--- Exercise data ---
··········

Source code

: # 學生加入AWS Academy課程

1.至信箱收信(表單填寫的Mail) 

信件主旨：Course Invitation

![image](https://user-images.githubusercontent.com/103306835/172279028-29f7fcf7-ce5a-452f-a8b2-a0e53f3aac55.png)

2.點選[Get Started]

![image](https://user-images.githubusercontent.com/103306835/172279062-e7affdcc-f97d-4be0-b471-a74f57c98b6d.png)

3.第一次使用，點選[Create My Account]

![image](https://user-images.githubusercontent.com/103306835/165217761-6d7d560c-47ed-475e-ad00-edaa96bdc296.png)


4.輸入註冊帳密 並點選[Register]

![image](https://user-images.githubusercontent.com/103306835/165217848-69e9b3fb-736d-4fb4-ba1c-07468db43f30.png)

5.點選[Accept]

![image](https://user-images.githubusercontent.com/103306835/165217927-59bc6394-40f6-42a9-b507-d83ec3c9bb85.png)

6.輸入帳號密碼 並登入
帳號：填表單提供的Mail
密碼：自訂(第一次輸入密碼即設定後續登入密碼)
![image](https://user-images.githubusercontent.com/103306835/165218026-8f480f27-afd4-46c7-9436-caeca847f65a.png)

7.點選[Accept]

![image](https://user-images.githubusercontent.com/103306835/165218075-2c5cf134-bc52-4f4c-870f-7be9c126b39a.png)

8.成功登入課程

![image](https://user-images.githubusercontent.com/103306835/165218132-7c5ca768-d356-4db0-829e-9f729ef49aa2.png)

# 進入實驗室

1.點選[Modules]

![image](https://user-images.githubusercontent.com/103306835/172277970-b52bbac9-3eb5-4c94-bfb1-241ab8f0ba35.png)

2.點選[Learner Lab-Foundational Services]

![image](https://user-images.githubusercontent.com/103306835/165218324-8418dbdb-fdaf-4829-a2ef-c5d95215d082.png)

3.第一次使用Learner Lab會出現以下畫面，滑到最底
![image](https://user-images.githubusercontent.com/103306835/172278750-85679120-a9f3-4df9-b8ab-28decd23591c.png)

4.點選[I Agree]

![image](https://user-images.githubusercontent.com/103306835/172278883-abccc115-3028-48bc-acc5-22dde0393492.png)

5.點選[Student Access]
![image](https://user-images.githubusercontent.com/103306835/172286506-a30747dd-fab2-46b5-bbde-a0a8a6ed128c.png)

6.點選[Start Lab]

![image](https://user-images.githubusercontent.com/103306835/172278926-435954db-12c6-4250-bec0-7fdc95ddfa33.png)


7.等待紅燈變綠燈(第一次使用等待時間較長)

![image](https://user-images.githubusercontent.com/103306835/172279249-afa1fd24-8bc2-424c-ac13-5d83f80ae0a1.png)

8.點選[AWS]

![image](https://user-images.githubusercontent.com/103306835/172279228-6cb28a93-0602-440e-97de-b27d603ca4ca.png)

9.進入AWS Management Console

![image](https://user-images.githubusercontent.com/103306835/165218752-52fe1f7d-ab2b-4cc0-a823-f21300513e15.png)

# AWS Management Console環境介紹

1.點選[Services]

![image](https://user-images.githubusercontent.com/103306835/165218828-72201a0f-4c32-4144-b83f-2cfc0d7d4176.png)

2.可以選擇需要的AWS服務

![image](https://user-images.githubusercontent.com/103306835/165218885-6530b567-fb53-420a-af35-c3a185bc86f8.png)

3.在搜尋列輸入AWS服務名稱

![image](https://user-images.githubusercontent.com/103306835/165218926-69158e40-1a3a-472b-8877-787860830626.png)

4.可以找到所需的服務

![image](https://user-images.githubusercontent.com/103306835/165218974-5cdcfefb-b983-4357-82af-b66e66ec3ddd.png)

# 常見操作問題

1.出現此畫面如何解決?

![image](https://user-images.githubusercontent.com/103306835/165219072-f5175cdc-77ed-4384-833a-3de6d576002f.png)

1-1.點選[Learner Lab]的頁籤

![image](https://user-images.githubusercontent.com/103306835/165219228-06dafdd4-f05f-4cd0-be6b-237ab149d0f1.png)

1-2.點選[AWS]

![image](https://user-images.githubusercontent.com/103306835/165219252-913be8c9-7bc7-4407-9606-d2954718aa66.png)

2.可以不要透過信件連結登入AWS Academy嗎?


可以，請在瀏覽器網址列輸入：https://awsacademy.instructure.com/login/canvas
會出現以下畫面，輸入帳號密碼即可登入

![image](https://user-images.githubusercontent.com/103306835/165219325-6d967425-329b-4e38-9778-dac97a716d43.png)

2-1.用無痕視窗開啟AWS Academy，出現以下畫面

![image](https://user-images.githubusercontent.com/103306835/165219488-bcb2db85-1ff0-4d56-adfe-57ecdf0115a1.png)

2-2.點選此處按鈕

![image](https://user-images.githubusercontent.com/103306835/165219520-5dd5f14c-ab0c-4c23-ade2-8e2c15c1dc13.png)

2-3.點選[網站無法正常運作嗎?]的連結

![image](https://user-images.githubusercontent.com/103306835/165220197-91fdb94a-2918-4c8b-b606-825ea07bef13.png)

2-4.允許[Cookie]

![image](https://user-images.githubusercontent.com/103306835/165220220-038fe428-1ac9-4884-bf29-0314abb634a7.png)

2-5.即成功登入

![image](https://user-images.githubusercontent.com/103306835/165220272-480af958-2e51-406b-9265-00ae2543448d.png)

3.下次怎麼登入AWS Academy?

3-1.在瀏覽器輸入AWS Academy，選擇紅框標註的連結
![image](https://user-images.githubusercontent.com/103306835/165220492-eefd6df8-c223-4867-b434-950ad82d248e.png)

··········

--- Exercise prompt ---
Give the entries again, every one of them exactly.

--- Answer for this exercise ---
Source code

: # 學生加入AWS Academy課程

1.至信箱收信(表單填寫的Mail) 

信件主旨：Course Invitation

![image](https://user-images.githubusercontent.com/103306835/172279028-29f7fcf7-ce5a-452f-a8b2-a0e53f3aac55.png)

2.點選[Get Started]

![image](https://user-images.githubusercontent.com/103306835/172279062-e7affdcc-f97d-4be0-b471-a74f57c98b6d.png)

3.第一次使用，點選[Create My Account]

![image](https://user-images.githubusercontent.com/103306835/165217761-6d7d560c-47ed-475e-ad00-edaa96bdc296.png)


4.輸入註冊帳密 並點選[Register]

![image](https://user-images.githubusercontent.com/103306835/165217848-69e9b3fb-736d-4fb4-ba1c-07468db43f30.png)

5.點選[Accept]

![image](https://user-images.githubusercontent.com/103306835/165217927-59bc6394-40f6-42a9-b507-d83ec3c9bb85.png)

6.輸入帳號密碼 並登入
帳號：填表單提供的Mail
密碼：自訂(第一次輸入密碼即設定後續登入密碼)
![image](https://user-images.githubusercontent.com/103306835/165218026-8f480f27-afd4-46c7-9436-caeca847f65a.png)

7.點選[Accept]

![image](https://user-images.githubusercontent.com/103306835/165218075-2c5cf134-bc52-4f4c-870f-7be9c126b39a.png)

8.成功登入課程

![image](https://user-images.githubusercontent.com/103306835/165218132-7c5ca768-d356-4db0-829e-9f729ef49aa2.png)

# 進入實驗室

1.點選[Modules]

![image](https://user-images.githubusercontent.com/103306835/172277970-b52bbac9-3eb5-4c94-bfb1-241ab8f0ba35.png)

2.點選[Learner Lab-Foundational Services]

![image](https://user-images.githubusercontent.com/103306835/165218324-8418dbdb-fdaf-4829-a2ef-c5d95215d082.png)

3.第一次使用Learner Lab會出現以下畫面，滑到最底
![image](https://user-images.githubusercontent.com/103306835/172278750-85679120-a9f3-4df9-b8ab-28decd23591c.png)

4.點選[I Agree]

![image](https://user-images.githubusercontent.com/103306835/172278883-abccc115-3028-48bc-acc5-22dde0393492.png)

5.點選[Student Access]
![image](https://user-images.githubusercontent.com/103306835/172286506-a30747dd-fab2-46b5-bbde-a0a8a6ed128c.png)

6.點選[Start Lab]

![image](https://user-images.githubusercontent.com/103306835/172278926-435954db-12c6-4250-bec0-7fdc95ddfa33.png)


7.等待紅燈變綠燈(第一次使用等待時間較長)

![image](https://user-images.githubusercontent.com/103306835/172279249-afa1fd24-8bc2-424c-ac13-5d83f80ae0a1.png)

8.點選[AWS]

![image](https://user-images.githubusercontent.com/103306835/172279228-6cb28a93-0602-440e-97de-b27d603ca4ca.png)

9.進入AWS Management Console

![image](https://user-images.githubusercontent.com/103306835/165218752-52fe1f7d-ab2b-4cc0-a823-f21300513e15.png)

# AWS Management Console環境介紹

1.點選[Services]

![image](https://user-images.githubusercontent.com/103306835/165218828-72201a0f-4c32-4144-b83f-2cfc0d7d4176.png)

2.可以選擇需要的AWS服務

![image](https://user-images.githubusercontent.com/103306835/165218885-6530b567-fb53-420a-af35-c3a185bc86f8.png)

3.在搜尋列輸入AWS服務名稱

![image](https://user-images.githubusercontent.com/103306835/165218926-69158e40-1a3a-472b-8877-787860830626.png)

4.可以找到所需的服務

![image](https://user-images.githubusercontent.com/103306835/165218974-5cdcfefb-b983-4357-82af-b66e66ec3ddd.png)

# 常見操作問題

1.出現此畫面如何解決?

![image](https://user-images.githubusercontent.com/103306835/165219072-f5175cdc-77ed-4384-833a-3de6d576002f.png)

1-1.點選[Learner Lab]的頁籤

![image](https://user-images.githubusercontent.com/103306835/165219228-06dafdd4-f05f-4cd0-be6b-237ab149d0f1.png)

1-2.點選[AWS]

![image](https://user-images.githubusercontent.com/103306835/165219252-913be8c9-7bc7-4407-9606-d2954718aa66.png)

2.可以不要透過信件連結登入AWS Academy嗎?


可以，請在瀏覽器網址列輸入：https://awsacademy.instructure.com/login/canvas
會出現以下畫面，輸入帳號密碼即可登入

![image](https://user-images.githubusercontent.com/103306835/165219325-6d967425-329b-4e38-9778-dac97a716d43.png)

2-1.用無痕視窗開啟AWS Academy，出現以下畫面

![image](https://user-images.githubusercontent.com/103306835/165219488-bcb2db85-1ff0-4d56-adfe-57ecdf0115a1.png)

2-2.點選此處按鈕

![image](https://user-images.githubusercontent.com/103306835/165219520-5dd5f14c-ab0c-4c23-ade2-8e2c15c1dc13.png)

2-3.點選[網站無法正常運作嗎?]的連結

![image](https://user-images.githubusercontent.com/103306835/165220197-91fdb94a-2918-4c8b-b606-825ea07bef13.png)

2-4.允許[Cookie]

![image](https://user-images.githubusercontent.com/103306835/165220220-038fe428-1ac9-4884-bf29-0314abb634a7.png)

2-5.即成功登入

![image](https://user-images.githubusercontent.com/103306835/165220272-480af958-2e51-406b-9265-00ae2543448d.png)

3.下次怎麼登入AWS Academy?

3-1.在瀏覽器輸入AWS Academy，選擇紅框標註的連結
![image](https://user-images.githubusercontent.com/103306835/165220492-eefd6df8-c223-4867-b434-950ad82d248e.png)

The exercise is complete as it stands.